• ASSIGNMENT
Word for word, copy the records and drop the pictures.
[MATERIAL PROVIDED]
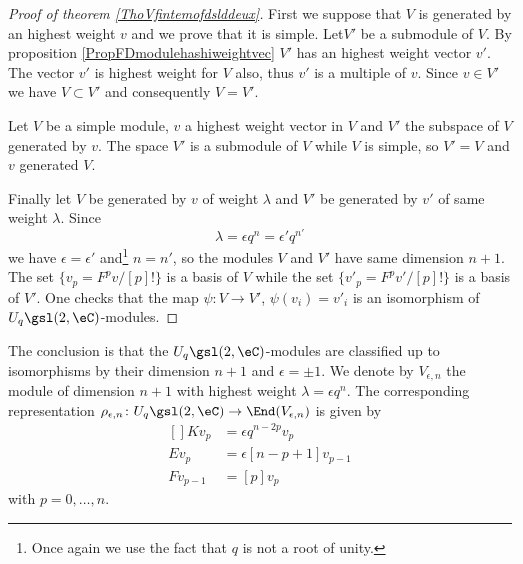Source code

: \begin{proof}[Proof of theorem \ref{ThoVfintemofdslddeux}]
    First we suppose that \( V\) is generated by an highest weight \( v\) and we prove that it is simple. Let\( V'\) be a submodule of \( V\). By proposition \ref{PropFDmodulehashiweightvec} \( V'\) has an highest weight vector \( v'\). The vector \( v'\) is highest weight for \( V\) also, thus \( v'\) is a multiple of \( v\). Since \( v\in V'\) we have \( V\subset V'\) and consequently \( V=V'\).

    Let \( V\) be a simple module, $v$ a highest weight vector in \( V\) and \( V'\) the subspace of \( V\) generated by \( v\). The space \( V'\) is a submodule of \( V\) while \( V\) is simple, so \( V'=V\) and \( v\) generated \( V\).


    Finally let \( V\) be generated by \( v\) of weight \( \lambda\) and \( V'\) be generated by \( v'\) of same weight \( \lambda\). Since
    \begin{equation}
        \lambda=\epsilon q^n=\epsilon'q^{n'}
    \end{equation}
    we have \( \epsilon=\epsilon'\) and\footnote{Once again we use the fact that \( q\) is not a root of unity.} \( n=n'\), so the modules \( V\) and \( V'\) have same dimension \( n+1\). The set \( \{ v_p=F^pv/[p]! \}\) is a basis of \( V\) while the set \( \{ v'_p=F^pv'/[p]! \}\) is a basis of \( V'\). One checks that the map \( \psi\colon V\to V'\), \( \psi(v_i)=v'_i\) is an isomorphism of \( U_q\gsl(2,\eC)\)-modules.
\end{proof}

The conclusion is that the \( U_q\gsl(2,\eC)\)-modules are classified up to isomorphisms by their dimension \( n+1\) and \( \epsilon=\pm 1\). We denote by \( V_{\epsilon,n}\) the module of dimension \( n+1\) with highest weight \( \lambda=\epsilon q^n\). The corresponding representation \( \rho_{\epsilon,n}\colon U_q\gsl(2,\eC)\to \End(V_{\epsilon,n})\) is given by
\begin{equation}
    \begin{aligned}[]
        Kv_p&=\epsilon q^{n-2p}v_p\\
        Ev_p&=\epsilon[n-p+1]v_{p-1}\\
        Fv_{p-1}&=[p]v_p
    \end{aligned}
\end{equation}
with \( p=0,\ldots,n\).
[/MATERIAL PROVIDED]
• RESULT OF THIS EXERCISE
Source code

: \begin{proof}[Proof of theorem \ref{ThoVfintemofdslddeux}]
    First we suppose that \( V\) is generated by an highest weight \( v\) and we prove that it is simple. Let\( V'\) be a submodule of \( V\). By proposition \ref{PropFDmodulehashiweightvec} \( V'\) has an highest weight vector \( v'\). The vector \( v'\) is highest weight for \( V\) also, thus \( v'\) is a multiple of \( v\). Since \( v\in V'\) we have \( V\subset V'\) and consequently \( V=V'\).

    Let \( V\) be a simple module, $v$ a highest weight vector in \( V\) and \( V'\) the subspace of \( V\) generated by \( v\). The space \( V'\) is a submodule of \( V\) while \( V\) is simple, so \( V'=V\) and \( v\) generated \( V\).


    Finally let \( V\) be generated by \( v\) of weight \( \lambda\) and \( V'\) be generated by \( v'\) of same weight \( \lambda\). Since
    \begin{equation}
        \lambda=\epsilon q^n=\epsilon'q^{n'}
    \end{equation}
    we have \( \epsilon=\epsilon'\) and\footnote{Once again we use the fact that \( q\) is not a root of unity.} \( n=n'\), so the modules \( V\) and \( V'\) have same dimension \( n+1\). The set \( \{ v_p=F^pv/[p]! \}\) is a basis of \( V\) while the set \( \{ v'_p=F^pv'/[p]! \}\) is a basis of \( V'\). One checks that the map \( \psi\colon V\to V'\), \( \psi(v_i)=v'_i\) is an isomorphism of \( U_q\gsl(2,\eC)\)-modules.
\end{proof}

The conclusion is that the \( U_q\gsl(2,\eC)\)-modules are classified up to isomorphisms by their dimension \( n+1\) and \( \epsilon=\pm 1\). We denote by \( V_{\epsilon,n}\) the module of dimension \( n+1\) with highest weight \( \lambda=\epsilon q^n\). The corresponding representation \( \rho_{\epsilon,n}\colon U_q\gsl(2,\eC)\to \End(V_{\epsilon,n})\) is given by
\begin{equation}
    \begin{aligned}[]
        Kv_p&=\epsilon q^{n-2p}v_p\\
        Ev_p&=\epsilon[n-p+1]v_{p-1}\\
        Fv_{p-1}&=[p]v_p
    \end{aligned}
\end{equation}
with \( p=0,\ldots,n\).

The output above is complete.